When I started reading, I was a bit skeptical and thought that I would not enjoy this offering from Mierek. It opened very much like an American, young teenage fiction: a bit bland, slow to get started and, quite frankly, a bit of a hard slog for lack of interesting plot. However, after getting through the first few chapters and the story of Arnn begins to be told, I found that I couldn’t put this book down and ended up devouring the rest very quickly. It was, as my blog title states, simply, addictive.

I found myself drawn into Witchwood Hollow like the characters Mierek writes about. I too, wanted to escape the claustrophobic setting of the forest, but could not stop reading, desperate to find out what would happen to the characters. The story of Witchwood Hollow takes places over three separate time frames – Honoria’s 2001, the witch’s beginnings and Albertine. Mierek cleverly weaves their stories together and the links that are revealed throughout were a surprise to me, making this story even more enjoyable. The way time seems to slow in the forest appears to be reflected in the writings and, whilst this implies the story stagnates, it is completely the opposite: you are drawn into reading more without realising how much time has passed!

I really enjoyed reading this book and found the way the characters are all tied together at the end a great way to complete the story. I didn’t expect these revelations and this made it even more of a great read for me.

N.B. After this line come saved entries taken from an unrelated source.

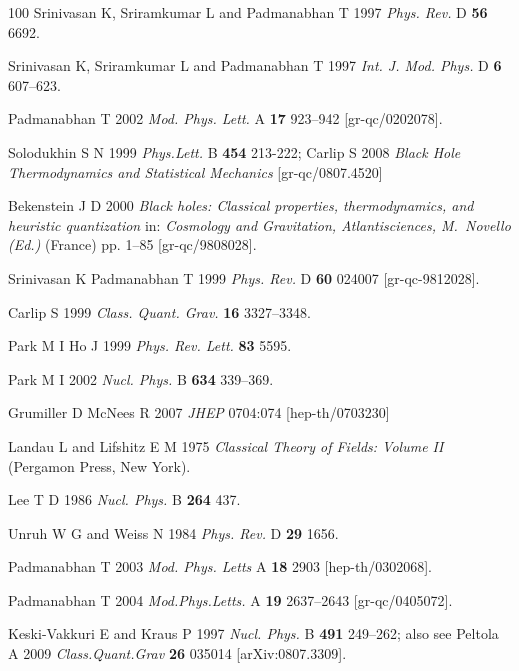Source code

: \documentclass[12pt]{iopart}
\begin{document}
\begin{thebibliography}{100}
Srinivasan K, Sriramkumar L and  Padmanabhan T  1997 \textit{Phys. Rev.} D \textbf{56} 6692.

 Srinivasan K, Sriramkumar L and  Padmanabhan T 1997 \textit{Int. J. Mod. Phys.} D \textbf{6} 607--623.

Padmanabhan T 2002 \textit{Mod. Phys. Lett.} A \textbf{17} 923--942 [gr-qc/0202078].

Solodukhin S N  1999 \textit{Phys.Lett.} B \textbf{454}  213-222;
Carlip S 2008  \textit{Black Hole Thermodynamics and Statistical Mechanics}                        [gr-qc/0807.4520]

Bekenstein J D 2000 \textit{Black holes: Classical properties, thermodynamics, and
  heuristic quantization} in:  \textit{Cosmology and Gravitation,
  Atlantisciences, M.~Novello (Ed.)} (France) pp. 1--85 [gr-qc/9808028].

Srinivasan K Padmanabhan T  1999 \textit{Phys. Rev.} D \textbf{60}  024007 [gr-qc-9812028].

Carlip S 1999 \textit{Class.  Quant. Grav.} \textbf{16}  3327--3348.

Park M I  Ho J 1999 \textit{Phys. Rev. Lett.} \textbf{83}  5595.

Park M I  2002  \textit{Nucl. Phys.} B \textbf{634} 339--369.

 Grumiller D  McNees R 2007 \textit{JHEP} 0704:074
[hep-th/0703230]
 
Landau L and Lifshitz E M  1975 \textit{Classical Theory of Fields: Volume II} (Pergamon
  Press, New York).

Lee T D 1986 \textit{ Nucl. Phys.} B \textbf{264}  437.

Unruh W G  and Weiss N  1984 \textit{Phys. Rev.} D \textbf{29}  1656.


Padmanabhan T 2003 \textit{Mod. Phys. Letts} A \textbf{18} 2903  [hep-th/0302068]. 

Padmanabhan T 2004  \textit{Mod.Phys.Letts.} A \textbf{19}  2637--2643  [gr-qc/0405072].

Keski-Vakkuri E and Kraus P  1997 \textit{Nucl.  Phys.} B \textbf{491} 249--262;
also see Peltola A 2009 \textit{Class.Quant.Grav} \textbf{26} 035014 [arXiv:0807.3309].



\end{thebibliography}
\end{document}

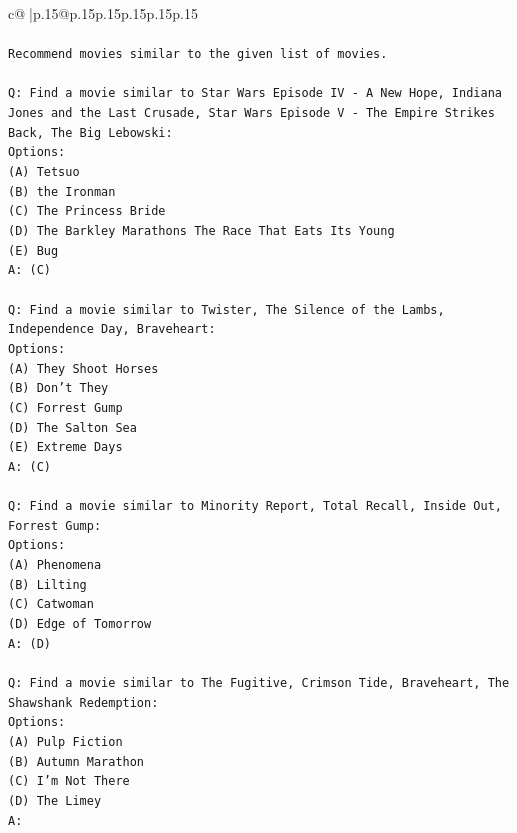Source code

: \documentclass{article}
\begin{document}
{\begin{supertabular}{c@{$\;$}|p{.15\linewidth}@{}p{.15\linewidth}p{.15\linewidth}p{.15\linewidth}p{.15\linewidth}p{.15\linewidth}}
{{{\\ 
\\ 
\texttt{Recommend movies similar to the given list of movies.} \\
\\ 
\texttt{Q: Find a movie similar to Star Wars Episode IV {-} A New Hope, Indiana Jones and the Last Crusade, Star Wars Episode V {-} The Empire Strikes Back, The Big Lebowski:} \\
\texttt{Options:} \\
\texttt{(A) Tetsuo} \\
\texttt{(B) the Ironman} \\
\texttt{(C) The Princess Bride} \\
\texttt{(D) The Barkley Marathons The Race That Eats Its Young} \\
\texttt{(E) Bug} \\
\texttt{A: (C)} \\
\\ 
\texttt{Q: Find a movie similar to Twister, The Silence of the Lambs, Independence Day, Braveheart:} \\
\texttt{Options:} \\
\texttt{(A) They Shoot Horses} \\
\texttt{(B) Don't They} \\
\texttt{(C) Forrest Gump} \\
\texttt{(D) The Salton Sea} \\
\texttt{(E) Extreme Days} \\
\texttt{A: (C)} \\
\\ 
\texttt{Q: Find a movie similar to Minority Report, Total Recall, Inside Out, Forrest Gump:} \\
\texttt{Options:} \\
\texttt{(A) Phenomena} \\
\texttt{(B) Lilting} \\
\texttt{(C) Catwoman} \\
\texttt{(D) Edge of Tomorrow} \\
\texttt{A: (D)} \\
\\ 
\texttt{Q: Find a movie similar to The Fugitive, Crimson Tide, Braveheart, The Shawshank Redemption:} \\
\texttt{Options:} \\
\texttt{(A) Pulp Fiction} \\
\texttt{(B) Autumn Marathon} \\
\texttt{(C) I'm Not There} \\
\texttt{(D) The Limey} \\
\texttt{A:} \\
            }
        }
    }
     \\ \\


\end{supertabular}}
\end{document}
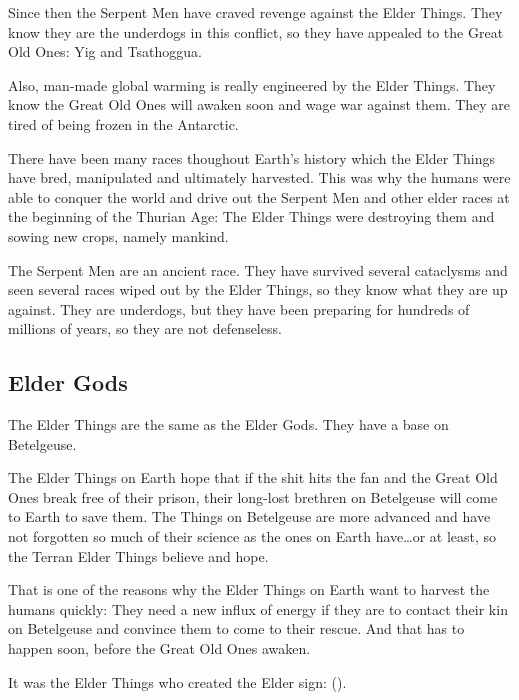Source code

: \documentclass[a4paper,12pt,openany,oneside]{book}
\begin{document}
Since then the Serpent Men have craved revenge against the Elder Things. 
They know they are the underdogs in this conflict, so they have appealed to the Great Old Ones: 
Yig and Tsathoggua. 

Also, man-made global warming is really engineered by the Elder Things. 
They know the Great Old Ones will awaken soon and wage war against them.
They are tired of being frozen in the Antarctic. 

There have been many races thoughout Earth's history which the Elder Things have bred, manipulated and ultimately harvested.
This was why the humans were able to conquer the world and drive out the Serpent Men and other elder races at the beginning of the Thurian Age:
The Elder Things were destroying them and sowing new crops, namely mankind. 

The Serpent Men are an ancient race. 
They have survived several cataclysms and seen several races wiped out by the Elder Things, so they know what they are up against.
They are underdogs, but they have been preparing for hundreds of millions of years, so they are not defenseless. 









\subsection{Elder Gods}
The Elder Things are the same as the Elder Gods. 
They have a base on Betelgeuse. 

The Elder Things on Earth hope that if the shit hits the fan and the Great Old Ones break free of their prison, their long-lost brethren on Betelgeuse will come to Earth to save them.
The Things on Betelgeuse are more advanced and have not forgotten so much of their science as the ones on Earth have\ldots or at least, so the Terran Elder Things believe and hope. 

That is one of the reasons why the Elder Things on Earth want to harvest the humans quickly:
They need a new influx of energy if they are to contact their kin on Betelgeuse and convince them to come to their rescue.
And that has to happen soon, before the Great Old Ones awaken. 

It was the Elder Things who created the Elder sign: 
(\cite[p.289]{AugustDerleth:TheTrailofCthulhu}).
\end{document}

I was surprised to see the cover depicts a character – perhaps, Honoria? – with pink hair as this is definitely not talked about in the novel (surely, such a distinctive feature would come up in conversation with her peers?) and it was certainly not how I imagined her. That being aside, this spooky read was a pleasant surprise after how it began in such a shaky manner.

The different layers in the story are intriguing. Were it not for the slow beginning, I would not have hesitated to give this a full five stars. Whilst it is a teenage fiction, I read past this and enjoyed the ghostly horrors that lay within the forest of Witchwood Hollow. If you do find yourself reading this, definitely persevere until Albertine reaches America: from then on, the pace really kicks off.

Sweet

‘Welcome to Rosie Hopkins’ Sweet Shop of Dreams’ – Jenny Colgan

4-star-rating

Welcome to Rosie Hopkins' Sweet Shop of Dreams - Jenny Colgan

‘Welcome to Rosie Hopkins’ Sweet Shop of Dreams’ – Jenny Colgan

Were you a sherbet lemon or chocolate lime fan? Penny chews or hard boiled sweeties (you do get more for your money that way)? The jangle of your pocket money …the rustle of the pink and green striped paper bag …Rosie Hopkins thinks leaving her busy London life, and her boyfriend Gerard, to sort out her elderly Aunt Lilian’s sweetshop in a small country village is going to be dull. Boy, is she wrong. Lilian Hopkins has spent her life running Lipton’s sweetshop, through wartime and family feuds. As she struggles with the idea that it might finally be time to settle up, she also wrestles with the secret history hidden behind the jars of beautifully coloured sweets. Welcome to Rosie Hopkins’ Sweetshop of Dreams – a novel – with recipes.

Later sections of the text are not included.